Russia Sanctions Compensation Bill Advances in Close Vote

Russia gave provisional approval to a law allowing the seizure of foreign states’ assets in the country after the U.S. and its allies targeted President Vladimir Putin’s inner circle over Ukraine.

Lawmakers in the State Duma backed the measure by a vote of 233 to 202, with members of the ruling United Russia party in favor and deputies from the opposition Communists as well as the Kremlin-friendly Just Russia and the nationalist Liberal Democratic Party opposed. The bill needed 226 votes to pass and is subject to two more readings before it can advance.

“This draft law would allow a large number of Russian citizens and legal entities access to the state protection that they would have in Russia,” Vladimir Ponevezhsky, a United Russia lawmaker who sponsored the bill, said before the vote.

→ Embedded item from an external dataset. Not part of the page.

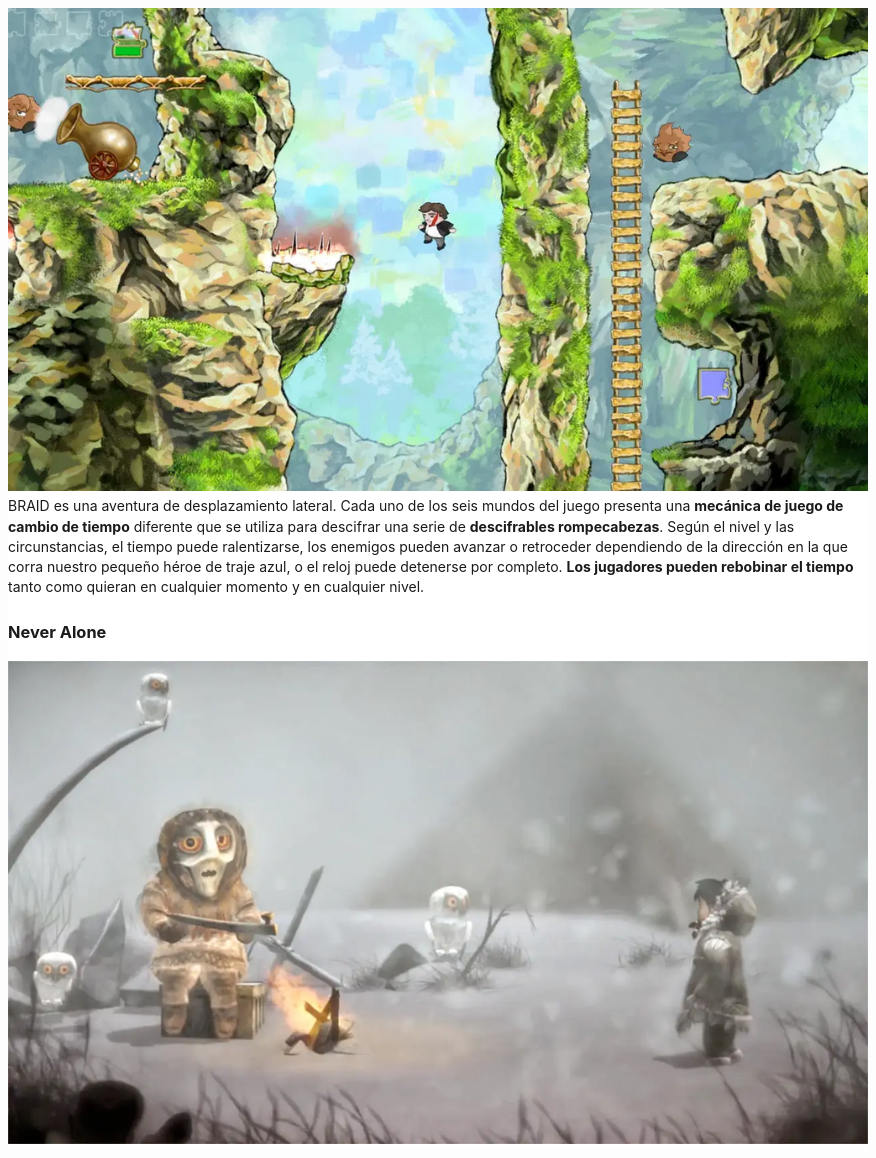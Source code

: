 ![](../assets/img/games/braid.webp)
BRAID es una aventura de desplazamiento lateral. Cada uno de los seis mundos del juego presenta una **mecánica de juego de cambio de tiempo** diferente que se utiliza para descifrar una serie de **descifrables rompecabezas**. Según el nivel y las circunstancias, el tiempo puede ralentizarse, los enemigos pueden avanzar o retroceder dependiendo de la dirección en la que corra nuestro pequeño héroe de traje azul, o el reloj puede detenerse por completo. **Los jugadores pueden rebobinar el tiempo** tanto como quieran en cualquier momento y en cualquier nivel.


### Never Alone
![](../assets/img/games/neveralone.webp)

Lawmakers took up the bill after Italy froze about 28 million euros ($36 million) of property belonging to billionaire Arkady Rotenberg, whom the EU blacklisted in July. The law was criticized in social media as a bailout for the well-connected even as the economy nears recession.

“From a substantive point of view, the law essentially gives a budget insurance policy on foreign assets for billions,” Economy Minister Alexei Ulyukayev told reporters in the Duma earlier today. “we’re essentially encouraging capital outflows from the country in various forms, which is not a goal of economic policy.”

Targeted Individuals

The U.S. and European Union have targeted individuals, companies and the finance, energy and defense industries to punish Russia for the annexation of Crimea in March and Putin’s alleged support for a separatist insurgency in eastern Ukraine.

Rotenberg, with a fortune of $2.3 billion according to the Bloomberg Billionaires Index, said he didn’t lobby for the bill or any other legislation and wouldn’t accept compensation from the Russian budget for his personal losses, the Interfax news wire reported Oct. 3.

Under the compensation bill, Russia would be able to use budget funds to compensate citizens or companies that had property outside Russia seized under an “unlawful” judgment by a foreign court. Russian courts would then have the right to go after foreign states’ assets in Russia, including property normally protected under diplomatic immunity.

“Why should we compensate people with yachts on the Côte d’Azur when we can’t support unborn children?” said Alexei Didenko, a Liberal Democratic Party lawmaker from Crimea. He was referring to a debate among Russian lawmakers whether to discontinue a program that provides cash payments to mothers.